• [Exercise description]
Give again, word for word, each line below starting at the one that contains "Alrededor de su" and ending at the one that contains "Compra el cielo y todo su maravilloso brillo.".

——

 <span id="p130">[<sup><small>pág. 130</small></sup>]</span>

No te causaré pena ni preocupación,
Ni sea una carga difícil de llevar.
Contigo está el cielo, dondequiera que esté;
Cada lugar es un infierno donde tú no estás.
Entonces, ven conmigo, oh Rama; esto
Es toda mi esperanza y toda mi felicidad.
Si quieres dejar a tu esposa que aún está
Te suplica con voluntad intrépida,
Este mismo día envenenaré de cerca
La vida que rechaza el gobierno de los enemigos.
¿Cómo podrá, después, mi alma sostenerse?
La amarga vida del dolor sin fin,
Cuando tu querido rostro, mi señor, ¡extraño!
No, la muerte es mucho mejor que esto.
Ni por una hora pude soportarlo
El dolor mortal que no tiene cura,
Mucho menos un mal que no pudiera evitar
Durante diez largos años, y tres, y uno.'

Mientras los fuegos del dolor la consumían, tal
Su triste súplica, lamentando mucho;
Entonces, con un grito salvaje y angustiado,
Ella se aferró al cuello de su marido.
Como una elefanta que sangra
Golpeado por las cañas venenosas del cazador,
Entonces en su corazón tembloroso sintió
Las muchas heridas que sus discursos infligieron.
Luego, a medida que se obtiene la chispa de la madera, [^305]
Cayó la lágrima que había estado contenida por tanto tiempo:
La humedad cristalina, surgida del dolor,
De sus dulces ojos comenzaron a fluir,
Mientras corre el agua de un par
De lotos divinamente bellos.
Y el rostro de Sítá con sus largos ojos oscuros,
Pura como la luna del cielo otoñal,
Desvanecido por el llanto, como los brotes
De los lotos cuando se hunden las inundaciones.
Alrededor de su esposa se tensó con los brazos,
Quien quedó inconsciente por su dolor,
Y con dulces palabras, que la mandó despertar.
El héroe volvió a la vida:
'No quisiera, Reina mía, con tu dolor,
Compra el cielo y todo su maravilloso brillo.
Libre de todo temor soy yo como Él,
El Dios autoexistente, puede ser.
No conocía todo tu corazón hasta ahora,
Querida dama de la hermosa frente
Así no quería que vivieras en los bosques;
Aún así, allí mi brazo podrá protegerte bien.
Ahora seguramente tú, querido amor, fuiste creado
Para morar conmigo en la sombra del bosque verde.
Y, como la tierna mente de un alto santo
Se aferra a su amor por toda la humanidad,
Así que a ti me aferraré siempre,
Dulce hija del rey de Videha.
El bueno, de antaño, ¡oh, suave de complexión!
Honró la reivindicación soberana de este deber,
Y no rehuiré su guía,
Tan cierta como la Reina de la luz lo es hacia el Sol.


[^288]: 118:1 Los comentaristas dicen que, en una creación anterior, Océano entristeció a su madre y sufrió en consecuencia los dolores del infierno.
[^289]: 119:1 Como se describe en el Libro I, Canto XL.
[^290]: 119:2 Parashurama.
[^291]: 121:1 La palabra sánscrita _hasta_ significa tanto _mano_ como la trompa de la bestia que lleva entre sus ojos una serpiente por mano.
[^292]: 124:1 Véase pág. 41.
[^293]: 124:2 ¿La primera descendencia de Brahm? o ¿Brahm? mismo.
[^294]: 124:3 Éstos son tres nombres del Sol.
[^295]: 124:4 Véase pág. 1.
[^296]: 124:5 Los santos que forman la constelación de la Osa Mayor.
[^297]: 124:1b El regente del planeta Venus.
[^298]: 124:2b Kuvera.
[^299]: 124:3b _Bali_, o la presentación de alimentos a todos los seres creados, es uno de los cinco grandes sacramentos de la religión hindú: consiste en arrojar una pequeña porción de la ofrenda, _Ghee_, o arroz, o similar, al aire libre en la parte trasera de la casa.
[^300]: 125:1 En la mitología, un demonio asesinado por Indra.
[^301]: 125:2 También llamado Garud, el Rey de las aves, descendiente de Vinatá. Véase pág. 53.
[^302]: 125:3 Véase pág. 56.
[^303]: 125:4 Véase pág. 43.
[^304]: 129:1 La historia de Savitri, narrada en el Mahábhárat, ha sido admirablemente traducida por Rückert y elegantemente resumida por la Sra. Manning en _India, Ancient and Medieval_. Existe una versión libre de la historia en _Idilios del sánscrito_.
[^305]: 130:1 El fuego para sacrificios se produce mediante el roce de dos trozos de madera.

——

• [Response area]
Alrededor de su esposa se tensó con los brazos,
Quien quedó inconsciente por su dolor,
Y con dulces palabras, que la mandó despertar.
El héroe volvió a la vida:
'No quisiera, Reina mía, con tu dolor,
Compra el cielo y todo su maravilloso brillo.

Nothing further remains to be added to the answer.